Try it -> Give back exactly the lines of the entries below from the line with "- Sam Crowder" to the line with "The goal of", inclusive, and only those.

Records for this task ->
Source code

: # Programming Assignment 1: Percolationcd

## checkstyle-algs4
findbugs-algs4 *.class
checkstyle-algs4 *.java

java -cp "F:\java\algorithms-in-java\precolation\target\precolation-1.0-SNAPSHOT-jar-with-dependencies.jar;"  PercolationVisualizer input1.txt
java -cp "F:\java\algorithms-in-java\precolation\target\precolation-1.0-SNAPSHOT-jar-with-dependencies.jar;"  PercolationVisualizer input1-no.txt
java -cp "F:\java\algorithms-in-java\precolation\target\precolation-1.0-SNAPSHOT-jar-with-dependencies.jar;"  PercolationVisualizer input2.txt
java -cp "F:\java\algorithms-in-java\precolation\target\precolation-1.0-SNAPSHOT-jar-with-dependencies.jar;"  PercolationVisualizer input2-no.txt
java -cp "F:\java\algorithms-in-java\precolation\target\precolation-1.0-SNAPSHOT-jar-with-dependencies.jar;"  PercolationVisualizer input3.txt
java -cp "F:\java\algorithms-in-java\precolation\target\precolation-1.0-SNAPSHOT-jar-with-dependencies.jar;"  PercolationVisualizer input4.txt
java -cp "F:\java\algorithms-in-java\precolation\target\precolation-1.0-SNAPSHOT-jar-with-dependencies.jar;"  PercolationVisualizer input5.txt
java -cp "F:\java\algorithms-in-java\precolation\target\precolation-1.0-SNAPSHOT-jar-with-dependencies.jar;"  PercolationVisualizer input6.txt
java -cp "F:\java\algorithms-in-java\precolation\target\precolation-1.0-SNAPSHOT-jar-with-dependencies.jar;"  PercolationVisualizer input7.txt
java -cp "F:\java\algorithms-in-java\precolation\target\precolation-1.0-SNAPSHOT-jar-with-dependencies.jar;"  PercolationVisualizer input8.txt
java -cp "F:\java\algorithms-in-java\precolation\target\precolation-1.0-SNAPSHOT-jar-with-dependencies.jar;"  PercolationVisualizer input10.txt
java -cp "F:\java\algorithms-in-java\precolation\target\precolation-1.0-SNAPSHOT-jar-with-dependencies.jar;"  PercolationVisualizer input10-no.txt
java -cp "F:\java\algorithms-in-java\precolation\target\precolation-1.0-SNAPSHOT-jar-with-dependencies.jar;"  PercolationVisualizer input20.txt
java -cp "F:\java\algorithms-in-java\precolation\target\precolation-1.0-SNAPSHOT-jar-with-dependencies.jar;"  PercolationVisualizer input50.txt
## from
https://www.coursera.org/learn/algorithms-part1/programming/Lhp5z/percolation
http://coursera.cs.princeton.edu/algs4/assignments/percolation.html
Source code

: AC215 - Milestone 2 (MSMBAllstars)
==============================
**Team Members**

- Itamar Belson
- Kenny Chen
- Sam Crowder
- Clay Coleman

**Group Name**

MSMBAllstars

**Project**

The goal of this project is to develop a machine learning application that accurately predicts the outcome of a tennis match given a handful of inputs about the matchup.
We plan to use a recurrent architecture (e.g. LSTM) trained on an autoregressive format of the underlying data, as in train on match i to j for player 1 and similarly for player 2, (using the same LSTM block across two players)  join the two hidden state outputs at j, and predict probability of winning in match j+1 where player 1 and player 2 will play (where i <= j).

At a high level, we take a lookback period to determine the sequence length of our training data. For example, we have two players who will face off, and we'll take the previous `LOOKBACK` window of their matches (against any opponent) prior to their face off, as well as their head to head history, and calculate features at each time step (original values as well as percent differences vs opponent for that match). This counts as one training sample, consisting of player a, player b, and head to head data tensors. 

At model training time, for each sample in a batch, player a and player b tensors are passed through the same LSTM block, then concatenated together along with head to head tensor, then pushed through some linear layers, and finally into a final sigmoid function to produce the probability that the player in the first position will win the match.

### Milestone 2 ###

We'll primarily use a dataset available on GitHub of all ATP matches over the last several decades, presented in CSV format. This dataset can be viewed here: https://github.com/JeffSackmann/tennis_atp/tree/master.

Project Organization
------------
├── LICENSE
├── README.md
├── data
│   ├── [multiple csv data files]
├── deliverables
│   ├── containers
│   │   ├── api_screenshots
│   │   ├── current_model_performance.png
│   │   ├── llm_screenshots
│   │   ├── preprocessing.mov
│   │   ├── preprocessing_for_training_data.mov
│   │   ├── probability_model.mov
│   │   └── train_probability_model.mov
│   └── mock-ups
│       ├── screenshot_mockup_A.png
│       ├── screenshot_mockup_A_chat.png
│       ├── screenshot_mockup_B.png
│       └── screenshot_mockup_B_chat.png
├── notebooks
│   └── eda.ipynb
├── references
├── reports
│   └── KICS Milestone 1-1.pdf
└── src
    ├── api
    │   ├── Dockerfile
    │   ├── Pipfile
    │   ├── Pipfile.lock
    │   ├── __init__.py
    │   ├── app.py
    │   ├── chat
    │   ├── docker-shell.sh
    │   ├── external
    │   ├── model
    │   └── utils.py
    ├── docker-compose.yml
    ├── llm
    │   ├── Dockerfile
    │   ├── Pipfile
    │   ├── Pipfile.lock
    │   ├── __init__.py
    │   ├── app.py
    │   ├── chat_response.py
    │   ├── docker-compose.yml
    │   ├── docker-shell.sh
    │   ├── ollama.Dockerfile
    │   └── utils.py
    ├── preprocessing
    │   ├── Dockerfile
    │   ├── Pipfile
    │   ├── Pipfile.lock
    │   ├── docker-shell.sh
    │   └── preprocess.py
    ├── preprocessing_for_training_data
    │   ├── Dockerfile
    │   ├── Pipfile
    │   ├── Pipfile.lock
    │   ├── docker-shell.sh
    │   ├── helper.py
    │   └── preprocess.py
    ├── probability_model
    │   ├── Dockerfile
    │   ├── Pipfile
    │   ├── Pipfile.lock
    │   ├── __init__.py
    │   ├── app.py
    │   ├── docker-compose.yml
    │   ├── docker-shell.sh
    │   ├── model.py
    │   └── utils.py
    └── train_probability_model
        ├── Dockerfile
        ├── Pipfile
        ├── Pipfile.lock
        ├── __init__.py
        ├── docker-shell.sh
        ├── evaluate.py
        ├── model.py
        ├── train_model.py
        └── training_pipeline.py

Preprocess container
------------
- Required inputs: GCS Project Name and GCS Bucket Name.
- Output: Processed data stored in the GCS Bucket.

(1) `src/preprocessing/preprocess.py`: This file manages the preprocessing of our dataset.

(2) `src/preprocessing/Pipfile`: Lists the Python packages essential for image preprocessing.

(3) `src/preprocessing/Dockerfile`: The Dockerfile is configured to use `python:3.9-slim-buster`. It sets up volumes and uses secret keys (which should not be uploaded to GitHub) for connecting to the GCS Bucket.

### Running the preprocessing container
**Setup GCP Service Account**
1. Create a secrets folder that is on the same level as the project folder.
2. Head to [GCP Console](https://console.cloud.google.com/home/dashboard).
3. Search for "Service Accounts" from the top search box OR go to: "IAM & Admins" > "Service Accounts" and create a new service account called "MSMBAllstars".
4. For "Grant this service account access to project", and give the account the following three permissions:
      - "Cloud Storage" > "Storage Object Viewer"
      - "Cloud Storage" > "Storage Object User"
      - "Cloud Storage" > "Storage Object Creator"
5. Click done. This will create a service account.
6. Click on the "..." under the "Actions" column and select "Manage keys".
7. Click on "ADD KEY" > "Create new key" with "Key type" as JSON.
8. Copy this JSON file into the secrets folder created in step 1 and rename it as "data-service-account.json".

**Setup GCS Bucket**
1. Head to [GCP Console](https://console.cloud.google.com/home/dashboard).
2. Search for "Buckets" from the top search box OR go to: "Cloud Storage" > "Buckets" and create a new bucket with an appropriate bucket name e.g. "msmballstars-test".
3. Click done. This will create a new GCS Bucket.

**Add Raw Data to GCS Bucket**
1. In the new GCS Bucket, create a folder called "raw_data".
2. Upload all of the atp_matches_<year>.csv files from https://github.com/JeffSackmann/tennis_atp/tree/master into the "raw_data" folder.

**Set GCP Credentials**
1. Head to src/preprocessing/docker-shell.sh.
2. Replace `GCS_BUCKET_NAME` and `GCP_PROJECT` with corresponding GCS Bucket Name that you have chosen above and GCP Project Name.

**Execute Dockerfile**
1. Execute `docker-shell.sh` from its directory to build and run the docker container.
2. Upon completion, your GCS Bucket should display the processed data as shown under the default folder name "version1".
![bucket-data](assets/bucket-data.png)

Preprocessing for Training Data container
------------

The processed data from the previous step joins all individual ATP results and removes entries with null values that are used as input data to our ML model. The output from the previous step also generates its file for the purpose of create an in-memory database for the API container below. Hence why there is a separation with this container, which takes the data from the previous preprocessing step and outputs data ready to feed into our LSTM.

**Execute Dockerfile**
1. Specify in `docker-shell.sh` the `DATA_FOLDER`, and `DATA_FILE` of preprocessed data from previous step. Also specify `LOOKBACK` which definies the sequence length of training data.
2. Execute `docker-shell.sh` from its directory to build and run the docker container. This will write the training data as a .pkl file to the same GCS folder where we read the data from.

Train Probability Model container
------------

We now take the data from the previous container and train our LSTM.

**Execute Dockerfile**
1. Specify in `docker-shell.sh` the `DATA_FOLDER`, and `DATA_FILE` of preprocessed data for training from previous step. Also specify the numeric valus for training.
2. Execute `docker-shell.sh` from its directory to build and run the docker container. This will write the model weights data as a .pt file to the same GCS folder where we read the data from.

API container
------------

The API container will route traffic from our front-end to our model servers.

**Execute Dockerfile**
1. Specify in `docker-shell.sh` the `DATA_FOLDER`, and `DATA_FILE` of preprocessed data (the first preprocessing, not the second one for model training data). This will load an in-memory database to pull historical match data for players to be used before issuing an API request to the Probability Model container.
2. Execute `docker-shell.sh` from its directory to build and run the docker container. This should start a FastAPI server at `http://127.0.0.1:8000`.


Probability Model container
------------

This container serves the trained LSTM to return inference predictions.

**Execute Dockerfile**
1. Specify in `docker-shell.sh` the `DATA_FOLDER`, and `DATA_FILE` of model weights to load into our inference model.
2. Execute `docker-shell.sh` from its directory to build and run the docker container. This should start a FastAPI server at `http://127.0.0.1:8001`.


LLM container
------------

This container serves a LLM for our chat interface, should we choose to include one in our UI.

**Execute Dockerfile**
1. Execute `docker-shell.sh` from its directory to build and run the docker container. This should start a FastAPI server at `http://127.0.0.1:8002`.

Solution for this exercise ->
- Sam Crowder
- Clay Coleman

**Group Name**

MSMBAllstars

**Project**

The goal of this project is to develop a machine learning application that accurately predicts the outcome of a tennis match given a handful of inputs about the matchup.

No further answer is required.